━━ DATA SUPPLIED ━━

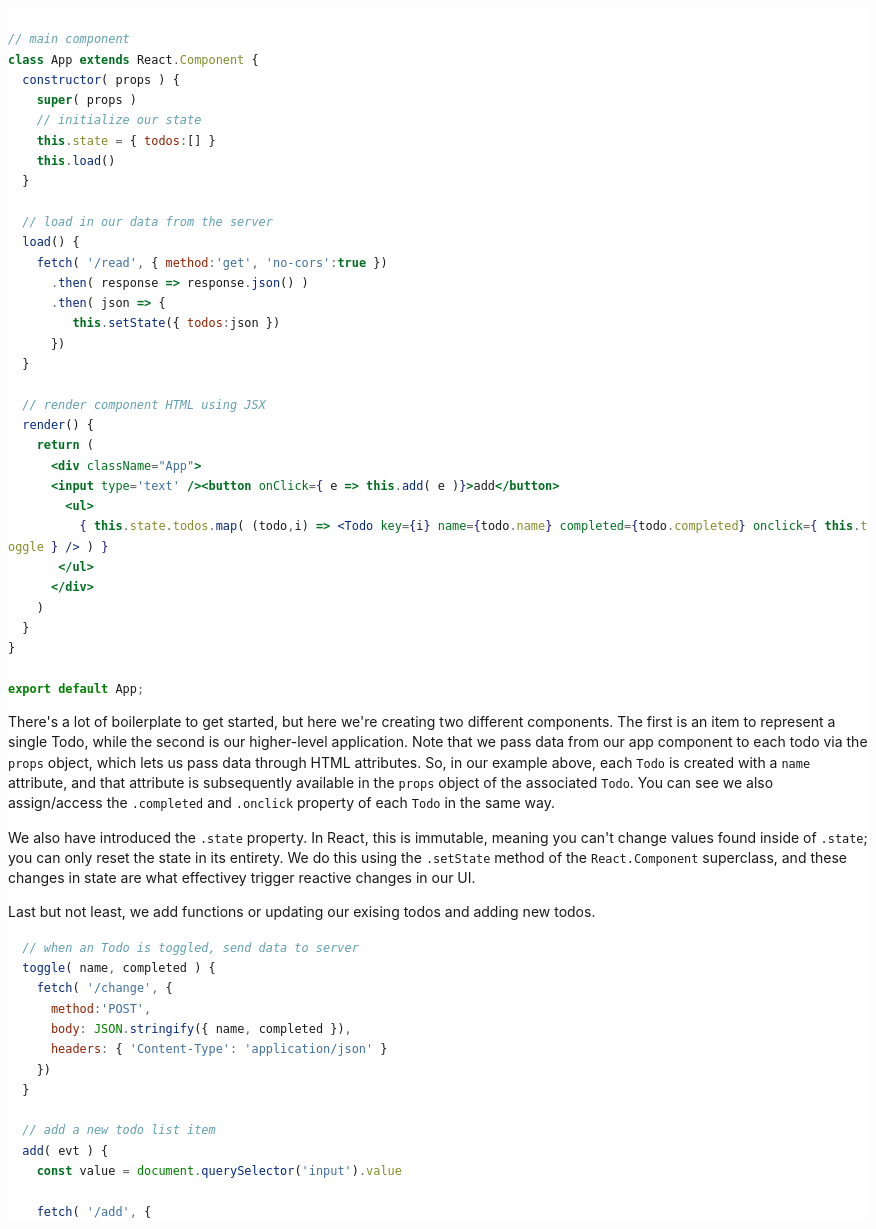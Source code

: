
 ```jsx

// main component
class App extends React.Component {
  constructor( props ) {
    super( props )
    // initialize our state
    this.state = { todos:[] }
    this.load()
  }

  // load in our data from the server
  load() {
    fetch( '/read', { method:'get', 'no-cors':true })
      .then( response => response.json() )
      .then( json => {
         this.setState({ todos:json }) 
      })
  }

  // render component HTML using JSX 
  render() {
    return (
      <div className="App">
      <input type='text' /><button onClick={ e => this.add( e )}>add</button>
        <ul>
          { this.state.todos.map( (todo,i) => <Todo key={i} name={todo.name} completed={todo.completed} onclick={ this.toggle } /> ) }
       </ul> 
      </div>
    )
  }
}

export default App;
```

There's a lot of boilerplate to get started, but here we're creating two different components. The first is an item to represent a single Todo, while the second is our higher-level application. Note that we pass data from our app component to each todo via the `props` object, which lets us pass data through HTML attributes. So, in our example above, each `Todo` is created with a `name` attribute, and that attribute is subsequently available in the `props` object of the associated `Todo`. You can see we also assign/access the `.completed` and `.onclick` property of each `Todo` in the same way.

We also have introduced the `.state` property. In React, this is immutable, meaning you can't change values found inside of `.state`; you can only reset the state in its entirety. We do this using the `.setState` method of the `React.Component` superclass, and these changes in state are what effectivey trigger reactive changes in our UI.

Last but not least, we add functions or updating our exising todos and adding new todos.

```js
  // when an Todo is toggled, send data to server
  toggle( name, completed ) {
    fetch( '/change', {
      method:'POST',
      body: JSON.stringify({ name, completed }),
      headers: { 'Content-Type': 'application/json' }
    })
  }
 
  // add a new todo list item
  add( evt ) {
    const value = document.querySelector('input').value

    fetch( '/add', { 
```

━━━

=== GOAL OF THE EXERCISE ===
Bring together every line in the entries that holds the string "load".

=== TASK SOLUTION ===
    this.load()
  // load in our data from the server
  load() {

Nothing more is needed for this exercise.